++++ Records shown ++++

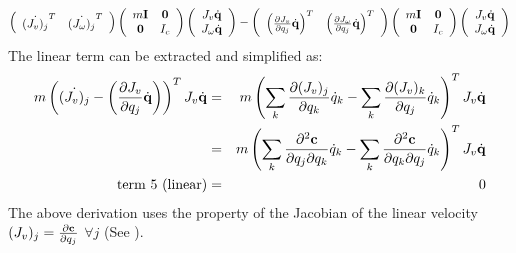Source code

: \begin{eqnarray}
\label{eq:term5}
\left (
\begin{array}{cc}
\dot{(J_v)_j}^T & \dot{(J_\omega)_j}^T
\end{array} 
\right )
\left(
\begin{array}{cc}
m\mathbf{I} & \mathbf{0} \\
\mathbf{0} & I_c
\end{array}
\right)
\left (
\begin{array}{cc}
J_v \dot{\mathbf{q}} \\
J_\omega \dot{\mathbf{q}}
\end{array} 
\right )
-
\left (
\begin{array}{cc}
\left(\frac{\partial J_v}{\partial q_j}\dot{\mathbf{q}}\right)^T & \left(\frac{\partial J_\omega}{\partial q_j}\dot{\mathbf{q}}\right)^T
\end{array} 
\right )
\left(
\begin{array}{cc}
m\mathbf{I} & \mathbf{0} \\
\mathbf{0} & I_c
\end{array}
\right)
\left (
\begin{array}{cc}
J_v \dot{\mathbf{q}} \\
J_\omega \dot{\mathbf{q}}
\end{array} 
\right )
\end{eqnarray}
The linear term can be extracted and simplified as:
\begin{eqnarray}
\label{eq:term5_lin}
\nonumber
m\left( \dot{(J_v)_j}  - \left(\frac{\partial J_v}{\partial q_j}\dot{\mathbf{q}}\right) \right )^T J_v \dot{\mathbf{q}} & = & m\left( \sum_k \frac{\partial (J_v)_j}{\partial q_k}\dot{q}_k -  \sum_k \frac{\partial (J_v)_k}{\partial q_j} \dot{q}_k \right )^T J_v \dot{\mathbf{q}}\\
\nonumber
& = & m\left( \sum_k \frac{\partial^2 \mathbf{c}}{\partial q_j \partial q_k}\dot{q}_k -  \sum_k \frac{\partial^2 \mathbf{c}}{\partial q_k \partial q_j} \dot{q}_k \right )^T J_v \dot{\mathbf{q}} \\
\mbox{term 5 (linear)} & = & 0
\end{eqnarray}
The above derivation uses the property of the Jacobian of the linear velocity  $(J_v)_j = \frac{\partial \mathbf{c}}{\partial q_j}$ $\forall j$ (See ).

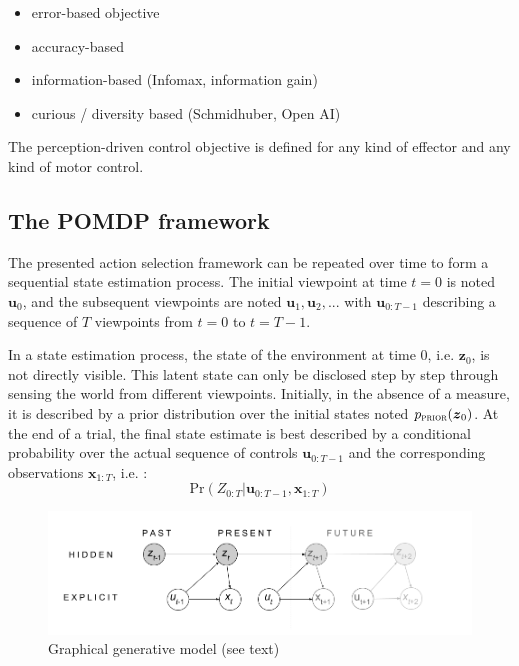 \documentclass[12pt,twoside,openright]{article}
\begin{document}
{\color{blue} 
	\begin{itemize}
		\item error-based objective
		\item accuracy-based
		\item information-based (Infomax, information gain)
		\item curious / diversity based  (Schmidhuber, Open AI)
	\end{itemize}
	
	
	The perception-driven control objective is defined for any kind of effector and any kind of motor control.} 

\subsection{The POMDP framework}

The presented action selection framework can be repeated over time to form a sequential state estimation process. 
The initial viewpoint at time $t=0$ is noted $\boldsymbol{u}_0$, and the subsequent viewpoints  are noted $\boldsymbol{u}_1, \boldsymbol{u}_2, ...$ with $\boldsymbol{u}_{0:T-1}$ describing a sequence of $T$ viewpoints from $t=0$ to $t=T-1$. %

In a state estimation process, the state of the environment at time 0, i.e. $\boldsymbol{z}_0$, is not directly visible. This latent state can only be disclosed step by step through sensing the world from different viewpoints. Initially, in the absence of a measure, it is described by a prior distribution over the initial states noted $p_\text{\sc prior}(\boldsymbol{z}_0)$. At the end of a trial, the final state estimate is best described by a conditional probability over the actual sequence of controls $\boldsymbol{u}_{0:T-1}$ and the corresponding observations $\boldsymbol{x}_{1:T}$, i.e. :
$$\text{Pr}(Z_{0:T}|\boldsymbol{u}_{0:T-1}, \boldsymbol{x}_{1:T})$$

\begin{figure}[t!]
	\centerline{
		\includegraphics[width = \linewidth]{img/ICLR-graphical-v2.png} 
	}
	\caption{Graphical generative model (see text)}\label{fig:pomdp}
\end{figure}
\end{document}
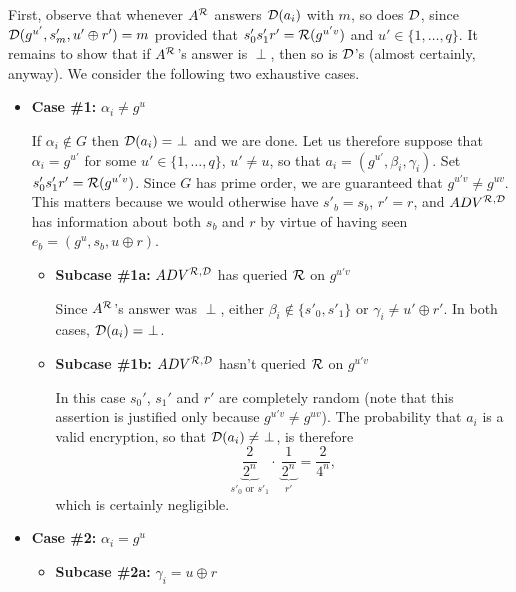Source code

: First, observe that whenever $A^{\mathcal{R}}$ answers $\mathcal{D}(a_i)$ with $m$, so does
$\mathcal{D}$, since $\mathcal{D}(g^{u'}, s'_{m}, u' \oplus r') = m$ provided that
$s'_0s'_1r' = \mathcal{R}(g^{u'v})$ and $u' \in \{1,\ldots,q\}$. It remains to
show that if $A^{\mathcal{R}}$'s answer is $\perp$, then so is $\mathcal{D}$'s (almost
certainly, anyway). We consider the following two exhaustive cases.
\begin{itemize}
\item {\bf Case \#1:} $\alpha_i \neq g^u$

If $\alpha_i \notin G$ then $\fand(a_i) =\ \perp$ and we are done. Let us
therefore suppose that $\alpha_i = g^{u'}$ for some $u' \in \{1,\ldots,q\}$,
$u' \neq u$, so that $a_i = (g^{u'},\beta_i,\gamma_i)$. %
Set $s'_0s'_1r' = \mathcal{R}(g^{u'v})$. Since $G$ has prime order, we are
guaranteed that $g^{u'v} \neq g^{uv}$. This matters because we would otherwise
have $s'_b = s_b$, $r' = r$, and $ADV^{\mathcal{R},\mathcal{D}}$ has information about
both $s_b$ and $r$ by virtue of having seen $e_b = (g^u,s_b,u\oplus r)$.

\begin{itemize}
\item {\bf Subcase \#1a:} $ADV^{\mathcal{R},\mathcal{D}}$ has queried $\mathcal{R}$ on 
$g^{u'v}$

Since $A^{\mathcal{R}}$'s answer was $\perp$, either $\beta_i \notin \{s'_0, s'_1\}$
or $\gamma_i \neq u' \oplus r'$. In both cases, $\fand(a_i) = \ \perp$.
\item {\bf Subcase \#1b:} $ADV^{\mathcal{R},\mathcal{D}}$ hasn't queried $\mathcal{R}$ on 
$g^{u'v}$

In this case $s_0'$, $s_1'$ and $r'$ are completely random (note that this
assertion is justified only because $g^{u'v} \neq g^{uv}$). The probability
that $a_i$ is a valid encryption, so that $\mathcal{D}(a_i) \neq \ \perp$, is
therefore 
\[\underbrace{\frac{2}{2^n}}_{s'_0 \text{ or } s'_1} \cdot \: 
\underbrace{\frac{1}{2^n}}_{r'} = \frac{2}{4^n},
\]
which is certainly negligible.
\end{itemize}

\item {\bf Case \#2:} $\alpha_i = g^u$

\begin{itemize}
\item {\bf Subcase \#2a:} $\gamma_i = u \oplus r$


\end{itemize}
\end{itemize}
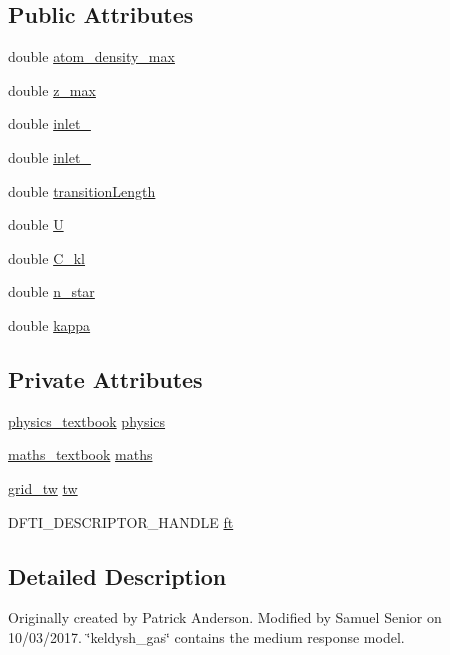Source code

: \subsection*{Public Attributes}
\begin{DoxyCompactItemize}
\item 
double \hyperlink{classkeldysh__gas_a287e2c7a3081d8b65ba126288a3174bd}{atom\+\_\+density\+\_\+max}
\item 
double \hyperlink{classkeldysh__gas_a117691dd8b6fd06b34a73392c0e73e32}{z\+\_\+max}
\item 
double \hyperlink{classkeldysh__gas_ab0dee35b9ad45af3fca4a2079389e632}{inlet\+\_}
\item 
double \hyperlink{classkeldysh__gas_a685d93a796afba55c6fcd6d61c7e2bf8}{inlet\+\_}
\item 
double \hyperlink{classkeldysh__gas_a88f63ff18217c60729a67b10ee838ee4}{transition\+Length}
\item 
double \hyperlink{classkeldysh__gas_a752b70afe289a798cc0ab7b688b9ed3d}{U}
\item 
double \hyperlink{classkeldysh__gas_a7a66e438ff78b240fe419c0a426b1648}{C\+\_\+kl}
\item 
double \hyperlink{classkeldysh__gas_a22ba35c494b37c8a8e78db09d6d8748c}{n\+\_\+star}
\item 
double \hyperlink{classkeldysh__gas_a836c6a6c2f1bec80ea15344822a07ea5}{kappa}
\end{DoxyCompactItemize}
\subsection*{Private Attributes}
\begin{DoxyCompactItemize}
\item 
\hyperlink{classphysics__textbook}{physics\+\_\+textbook} \hyperlink{classkeldysh__gas_a3b26e27ccf042ae2f89aa23e4252acf4}{physics}
\item 
\hyperlink{classmaths__textbook}{maths\+\_\+textbook} \hyperlink{classkeldysh__gas_a501614b541b9056bb05b378a39962524}{maths}
\item 
\hyperlink{classgrid__tw}{grid\+\_\+tw} \hyperlink{classkeldysh__gas_a1cd7129f9ba9d62f4084049e529cab49}{tw}
\item 
D\+F\+T\+I\+\_\+\+D\+E\+S\+C\+R\+I\+P\+T\+O\+R\+\_\+\+H\+A\+N\+D\+LE \hyperlink{classkeldysh__gas_ac635d55dcbdfcde7c34d77de5cd75af6}{ft}
\end{DoxyCompactItemize}


\subsection{Detailed Description}
Originally created by Patrick Anderson. Modified by Samuel Senior on 10/03/2017. \char`\"{}keldysh\+\_\+gas\char`\"{} contains the medium response model.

++++

What is needed: Would you copy out exactly the lines above that start at the one containing "with $m$, so does" and end at the one containing "It remains to", inclusive?

Response area:
: First, observe that whenever $A^{\mathcal{R}}$ answers $\mathcal{D}(a_i)$ with $m$, so does
$\mathcal{D}$, since $\mathcal{D}(g^{u'}, s'_{m}, u' \oplus r') = m$ provided that
$s'_0s'_1r' = \mathcal{R}(g^{u'v})$ and $u' \in \{1,\ldots,q\}$. It remains to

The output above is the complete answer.